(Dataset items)
####

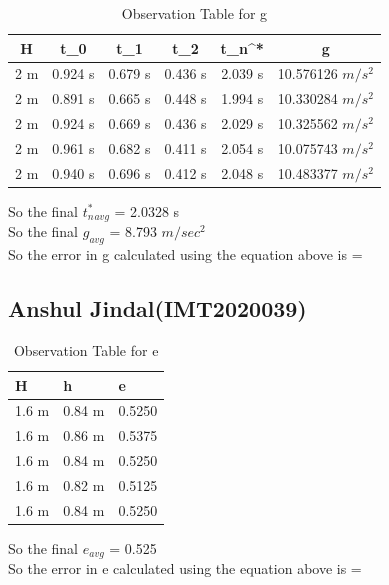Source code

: \documentclass[11pt]{scrartcl} %
\begin{document}
\begin{table}[h]
\centering
\begin{tabular}{||c c c c c c||} 
\toprule
 \hline
 H & t_0 & t_1 & t_2 & t_n^* & g \\ [0.5ex] 
 \midrule
 \hline\hline
 2 m & 0.924 s & 0.679 s  & 0.436 s & 2.039 s & 10.576126 $m/s^2$  \\ 
 \hline
 2 m & 0.891 s & 0.665 s & 0.448 s & 1.994 s & 10.330284 $m/s^2$  \\
 \hline
 2 m & 0.924 s & 0.669 s & 0.436 s & 2.029 s  & 10.325562 $m/s^2$   \\
 \hline
 2 m & 0.961 s & 0.682 s & 0.411 s & 2.054 s  &10.075743 $m/s^2$   \\
 \hline
 2 m & 0.940 s & 0.696 s & 0.412 s & 2.048 s  & 10.483377 $m/s^2$  \\ [1ex]
 \bottomrule
 \hline
\end{tabular}
\caption{Observation Table for g}
\end{table}
So the final $t_n^*_{avg}$ = 2.0328 s\\
So the final $g_{avg}$ = 8.793 $m/sec^2$\\
So the error in g calculated using the equation above is =
\newpage
\subsection{Anshul Jindal(IMT2020039)}

\begin{table}[h] %
	\centering %
	\begin{tabular}{l l l}
		\toprule
		\textbf{H} & \textbf{h} & \textbf{e} \\
		\midrule
		1.6 m & 0.84 m & 0.5250\\
        1.6 m & 0.86 m & 0.5375\\
        1.6 m & 0.84 m & 0.5250\\
        1.6 m & 0.82 m & 0.5125 \\
        1.6 m & 0.84 m & 0.5250 \\
		\bottomrule
	\end{tabular}
	\caption{Observation Table for e}
\end{table}
So the final $e_{avg}$ = 0.525\\
So the error in e calculated using the equation above is =
\end{document}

####

[What you will do] Copy out the lines of the records above in which the string "calculated" appears.

[Written solution]
So the error in g calculated using the equation above is =
So the error in e calculated using the equation above is =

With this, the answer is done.